In entrambi i casi la macerazione è di circa 30 giorni. Dopo la svinatura in primavera, la massa viene suddivisa in tre parti. Una affina in botte grande da 25 ettolitri, una in barile da 500 litri e la terza in barrique di secondo e terzo passaggio per 24 mesi. L’assemblaggio finale avviene in serbatoi di acciaio. «Potremmo commercializzarlo come un Taurasi Riserva, ma abbiamo scelto di farlo uscire come Doc per dare lustro alla sottozona in cui ci troviamo, Campi Taurasini».
Con questa logica sperimentale che prevede vinificazioni separate, tempi di macerazioni e tipologie di contenitore diversi, l’azienda sta lavorando alla creazione di un altro Aglianico, il cui nome è ancora top secret. Si può però già dire che sarà classificato come Taurasi Riserva e uscirà nella seconda parte del 2024.

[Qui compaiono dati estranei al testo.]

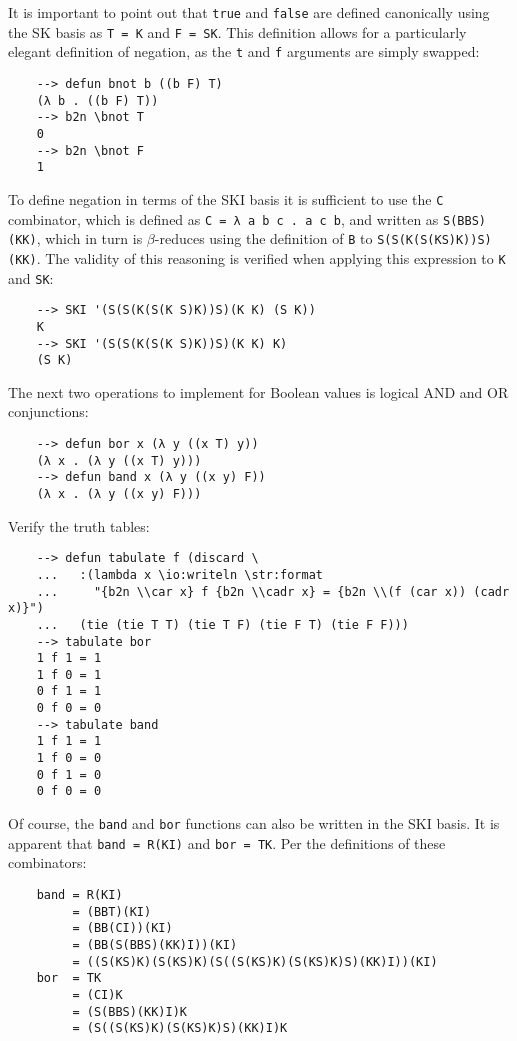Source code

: It is important to point out that \verb|true| and \verb|false| are defined canonically using the SK basis as \verb|T = K| and \verb|F = SK|. This definition allows for a particularly elegant definition of negation, as the \verb|t| and \verb|f| arguments are simply swapped:

\begin{Verbatim}
    --> defun bnot b ((b F) T)
    (λ b . ((b F) T))
    --> b2n \bnot T
    0
    --> b2n \bnot F
    1
\end{Verbatim}

To define negation in terms of the SKI basis it is sufficient to use the \verb|C| combinator, which is defined as \verb|C = λ a b c . a c b|, and written as \verb|S(BBS)(KK)|, which in turn is $\beta$-reduces using the definition of \verb|B| to \verb|S(S(K(S(KS)K))S)(KK)|. The validity of this reasoning is verified when applying this expression to \verb|K| and \verb|SK|:

\begin{Verbatim}
    --> SKI '(S(S(K(S(K S)K))S)(K K) (S K))
    K
    --> SKI '(S(S(K(S(K S)K))S)(K K) K)
    (S K)
\end{Verbatim}

The next two operations to implement for Boolean values is logical AND and OR conjunctions:

\begin{Verbatim}
    --> defun bor x (λ y ((x T) y))
    (λ x . (λ y ((x T) y)))
    --> defun band x (λ y ((x y) F))
    (λ x . (λ y ((x y) F)))
\end{Verbatim}

Verify the truth tables:

\begin{Verbatim}
    --> defun tabulate f (discard \
    ...   :(lambda x \io:writeln \str:format
    ...     "{b2n \\car x} f {b2n \\cadr x} = {b2n \\(f (car x)) (cadr x)}")
    ...   (tie (tie T T) (tie T F) (tie F T) (tie F F)))
    --> tabulate bor
    1 f 1 = 1
    1 f 0 = 1
    0 f 1 = 1
    0 f 0 = 0
    --> tabulate band
    1 f 1 = 1
    1 f 0 = 0
    0 f 1 = 0
    0 f 0 = 0
\end{Verbatim}

Of course, the \verb|band| and \verb|bor| functions can also be written in the SKI basis. It is apparent that \verb|band = R(KI)| and \verb|bor = TK|. Per the definitions of these combinators:

\begin{Verbatim}
    band = R(KI)
         = (BBT)(KI)
         = (BB(CI))(KI)
         = (BB(S(BBS)(KK)I))(KI)
         = ((S(KS)K)(S(KS)K)(S((S(KS)K)(S(KS)K)S)(KK)I))(KI)
    bor  = TK
         = (CI)K
         = (S(BBS)(KK)I)K
         = (S((S(KS)K)(S(KS)K)S)(KK)I)K
\end{Verbatim}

Il lavoro su Greco di Tufo e Fiano di Avellino

La stessa ricerca ha interessato lo studio sul Greco di Tufo e sul Fiano di Avellino Docg, oggi disponibili in una versione annata e Riserva. «In particolare l’Oikos, il nostro Greco di Tufo Riserva, da quando è uscito per la prima volta, con l’annata 2020, si è rivelato un vero asso pigliatutto dandoci molte soddisfazioni anche in termini di riconoscimenti della critica, inclusi i tre bicchieri del Gambero Rosso».
Il vigneto si trova ad Altavilla Irpina: 1,5 ettari con terreni argillosi, tufacei e calcarei. Le piante, di quasi 40 anni, hanno rese molto basse, intorno ai 20 quintali per ettaro. A fare la differenza è anche la presenza di un clone rarissimo, con un acino più piccolo e dunque più concentrato rispetto a quello tradizionale. «Una parte della massa vinifica e affina in botte di rovere austriaca dalla tostatura leggerissima. Questo ci permette di mantenere l’integrità e la riconoscibilità del Greco, che è ampio e sapido, con una nota di mandorla ed eucalipto finale».
Tra i progetti a cui l’azienda si sta dedicando con passione in questi mesi c’è anche LFC, sigla di Lorenzo Fonzone Caccese. «L’idea è quella di produrre ogni anno una sorta di Riserva del Fondatore con la massa migliore a disposizione tra tutte le uve giunte in cantina», conclude Silvia. «L’obiettivo è quello di uscire con una prima edizione già l’anno prossimo. E sarà un Greco di Tufo».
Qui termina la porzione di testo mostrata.